Origin and terms of funds
The exact origin and terms of payment of these sums are unclear. Tehran makes the unfreezing of Iranian assets a non-negotiable point. Between 100 and 120 billion dollars in oil revenues or financial assets blocked by American and international sanctions are now in bank accounts abroad. A first release of 24 billion could take place, according to sources, within two months, half of which very quickly.
For the majority of the jackpot, the fund dedicated to the reconstruction of infrastructure and the revival of the Iranian economy, vagueness reigns. The American president assured Monday that the payment of 300 billion by the United States to Iran was “false information, spread by the Democrats”. Those close to the American president do not dispute the amount but insist that this money will not come from American taxpayers.

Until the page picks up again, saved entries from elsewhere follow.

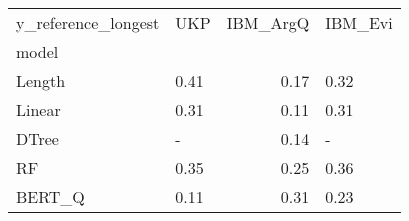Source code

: \begin{tabular}{llrl}
\toprule
y\_reference\_longest &   UKP &  IBM\_ArgQ & IBM\_Evi \\
model  &       &           &         \\
\midrule
Length &  0.41 &      0.17 &    0.32 \\
Linear &  0.31 &      0.11 &    0.31 \\
DTree  &     - &      0.14 &       - \\
RF     &  0.35 &      0.25 &    0.36 \\
BERT\_Q &  0.11 &      0.31 &    0.23 \\
\bottomrule
\end{tabular}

Vice President JD Vance said this on CBS News. He said the fund, which should only be released if Iran definitively ends its nuclear program, is “the kind of thing, funded by the Gulf Coast Coalition,” that the Iranians “could have access to.” “We would invite other countries – not us, but other countries – to invest in Iran,” he insisted. Half of the sum has already found investors for this plan, which should be financed by the private sector in the Gulf and East Asia.
Conditions and debates around the plan
This quasi-Marshall plan granted to a single country, granted by the aggressor to his victim, would bring him, if deployed over ten years, the equivalent of 7% to 8% of his annual GDP. It would make it possible to rehabilitate the infrastructures most damaged by the war.
In the energy and petrochemical sectors, where attacks targeted the main production centers of Assalouyé and Mahchahr, the time horizon for repairing the damage is at least five years. In water and electricity which, according to the Iranian Minister of Energy, “have suffered heavy damage”, it will undoubtedly be faster. Reconstructions are also expected in industry where, in April, Tehran recorded more than 3,000 affected sites, more than 15% of which were destroyed, as well as in the civil sector where tens of thousands of buildings, including sanitary facilities, were destroyed.
On April 13, when the war had only lasted a month and a half, the Iranian government spokesperson put the damage linked to the war at around $270 billion. More recently, the Trump Administration cited, among other figures, a cost of reparations of $1 trillion.
Economic and social issues
Iran is emerging from this conflict with a deeply fractured economy: 60% of the population now lives below the poverty line, with annual inflation reaching 53.9% and point-to-point inflation of 77.2%. In this context, a reconstruction plan of 300 billion could above all become a new external income to be allocated to public contracts, concessions, infrastructure projects.
In practice, it will be a vast field of competition between the Islamic Revolutionary Guard Corps and its conglomerates (construction, energy, telecoms, etc.), “reformist” or pragmatic technocrats and networks close to the guide and major religious foundations. The first will seek to position themselves as essential interlocutors for foreign companies, the second would like to condition access to new funds on governance reforms, while the third will make control of the distribution of these contracts an instrument of political loyalty.